Solution architecture

Components:

  • API access logs stream – API access logs are streamed in real time from Amazon API Gateway to Amazon Kinesis Data Firehose. Kinesis Firehose buffers the records and enriches them with information from the API usage plans. It then writes the batches of enriched records to an Amazon S3 bucket for durable, secure storage.
  • Access logs indexing – Metadata about the API access logs is stored in an AWS Glue Data Catalog that is used by Amazon QuickSight for querying. A nightly AWS Glue crawler detects and indexes newly written access logs. The Glue crawler can run more frequently for fresher data in QuickSight.
  • Data visualization – Amazon QuickSight is configured with the S3 location of the access logs as a data source to feed a QuickSight analysis.

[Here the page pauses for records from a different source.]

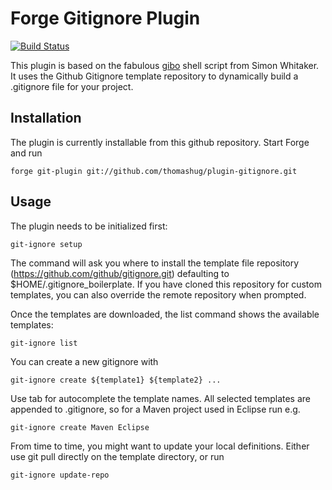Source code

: # Forge Gitignore Plugin

[![Build Status](https://buildhive.cloudbees.com/job/thomashug/job/plugin-gitignore/badge/icon)](https://buildhive.cloudbees.com/job/thomashug/job/plugin-gitignore/)

This plugin is based on the fabulous [gibo](https://github.com/simonwhitaker/gitignore-boilerplates) 
shell script from Simon Whitaker. It uses the Github Gitignore template repository
to dynamically build a .gitignore file for your project.

## Installation

The plugin is currently installable from this github repository. Start Forge
and run

    forge git-plugin git://github.com/thomashug/plugin-gitignore.git
    
## Usage

The plugin needs to be initialized first:

    git-ignore setup
    
The command will ask you where to install the template file repository
(https://github.com/github/gitignore.git) defaulting to $HOME/.gitignore_boilerplate.
If you have cloned this repository for custom templates, you can also override 
the remote repository when prompted.

Once the templates are downloaded, the list command shows the available templates:

    git-ignore list

You can create a new gitignore with

    git-ignore create ${template1} ${template2} ...
    
Use tab for autocomplete the template names. All selected templates are appended
to .gitignore, so for a Maven project used in Eclipse run e.g.

    git-ignore create Maven Eclipse

From time to time, you might want to update your local definitions. Either use
git pull directly on the template directory, or run

    git-ignore update-repo
    
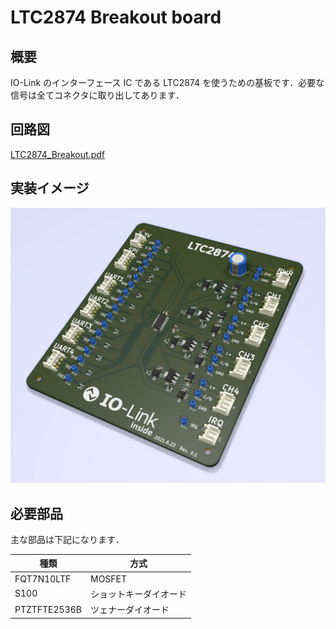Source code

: # LTC2874 Breakout board

## 概要

IO-Link のインターフェース IC である LTC2874 を使うための基板です．必要な信号は全てコネクタに取り出してあります．

## 回路図

[LTC2874_Breakout.pdf](LTC2874_Breakout.pdf)

## 実装イメージ

![実装イメージ](LTC2874_Breakout.png)

## 必要部品

主な部品は下記になります．

|  種類          | 方式                |
|  ------------ | ------------------- |
|  FQT7N10LTF   | MOSFET              |
|  S100         | ショットキーダイオード  |
|  PTZTFTE2536B | ツェナーダイオード     |

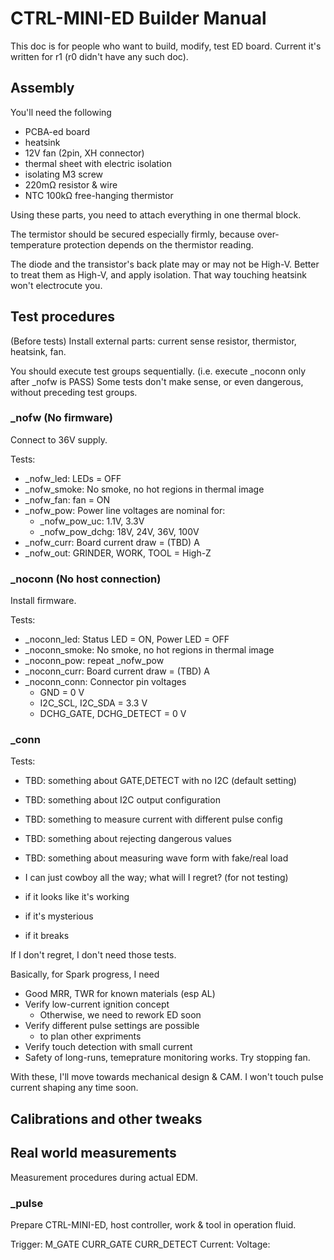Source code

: # CTRL-MINI-ED Builder Manual

This doc is for people who want to build, modify, test ED board.
Current it's written for r1 (r0 didn't have any such doc).

## Assembly

You'll need the following
* PCBA-ed board
* heatsink
* 12V fan (2pin, XH connector)
* thermal sheet with electric isolation
* isolating M3 screw
* 220mΩ resistor & wire
* NTC 100kΩ free-hanging thermistor

Using these parts, you need to attach everything in one thermal block.

The termistor should be secured especially firmly,
because over-temperature protection depends on the thermistor reading.

The diode and the transistor's back plate may or may not be High-V.
Better to treat them as High-V, and apply isolation.
That way touching heatsink won't electrocute you.


## Test procedures

(Before tests)
Install external parts: current sense resistor, thermistor, heatsink, fan.

You should execute test groups sequentially. (i.e. execute _noconn only after _nofw is PASS)
Some tests don't make sense, or even dangerous, without preceding test groups.

### _nofw (No firmware)
Connect to 36V supply.

Tests:
* _nofw_led: LEDs = OFF
* _nofw_smoke: No smoke, no hot regions in thermal image
* _nofw_fan: fan = ON
* _nofw_pow: Power line voltages are nominal for:
  * _nofw_pow_uc: 1.1V, 3.3V
  * _nofw_pow_dchg: 18V, 24V, 36V, 100V
* _nofw_curr: Board current draw = (TBD) A
* _nofw_out: GRINDER, WORK, TOOL = High-Z

### _noconn (No host connection)
Install firmware.

Tests:
* _noconn_led: Status LED = ON, Power LED = OFF
* _noconn_smoke: No smoke, no hot regions in thermal image
* _noconn_pow: repeat _nofw_pow
* _noconn_curr: Board current draw = (TBD) A
* _noconn_conn: Connector pin voltages
  * GND = 0 V
  * I2C_SCL, I2C_SDA = 3.3 V
  * DCHG_GATE, DCHG_DETECT = 0 V

### _conn

Tests:
* TBD: something about GATE,DETECT with no I2C (default setting)
* TBD: something about I2C output configuration
* TBD: something to measure current with different pulse config
* TBD: something about rejecting dangerous values
* TBD: something about measuring wave form with fake/real load

* I can just cowboy all the way; what will I regret? (for not testing)
 * if it looks like it's working
 * if it's mysterious
 * if it breaks

If I don't regret, I don't need those tests.

Basically, for Spark progress, I need
* Good MRR, TWR for known materials (esp AL)
* Verify low-current ignition concept
  * Otherwise, we need to rework ED soon
* Verify different pulse settings are possible
  * to plan other expriments
* Verify touch detection with small current
* Safety of long-runs, temeprature monitoring works. Try stopping fan.

With these, I'll move towards mechanical design & CAM.
I won't touch pulse current shaping any time soon.



## Calibrations and other tweaks


## Real world measurements
Measurement procedures during actual EDM.

### _pulse
Prepare CTRL-MINI-ED, host controller, work & tool in operation fluid.

Trigger:
  M_GATE
  CURR_GATE
  CURR_DETECT
Current:
Voltage:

Implementation walk-through

This tutorial assumes you already have an API Gateway API with a usage plan configured. If you do not, follow this tutorial to create an API and follow this article to create a usage plan.

First, deploy an AWS SAM template into your account. This template creates an Amazon S3 bucket where the access logs are stored for analysis. It also creates an AWS Lambda function to enrich the API access logs.

Then you create a Kinesis Data Firehose delivery stream to receive access logs from API Gateway. The stream enriches the records using the Lambda function, buffers and batches the records, and writes them to the S3 bucket. Finally, you update a deployed API Gateway stage to write access logs to the Kinesis delivery stream.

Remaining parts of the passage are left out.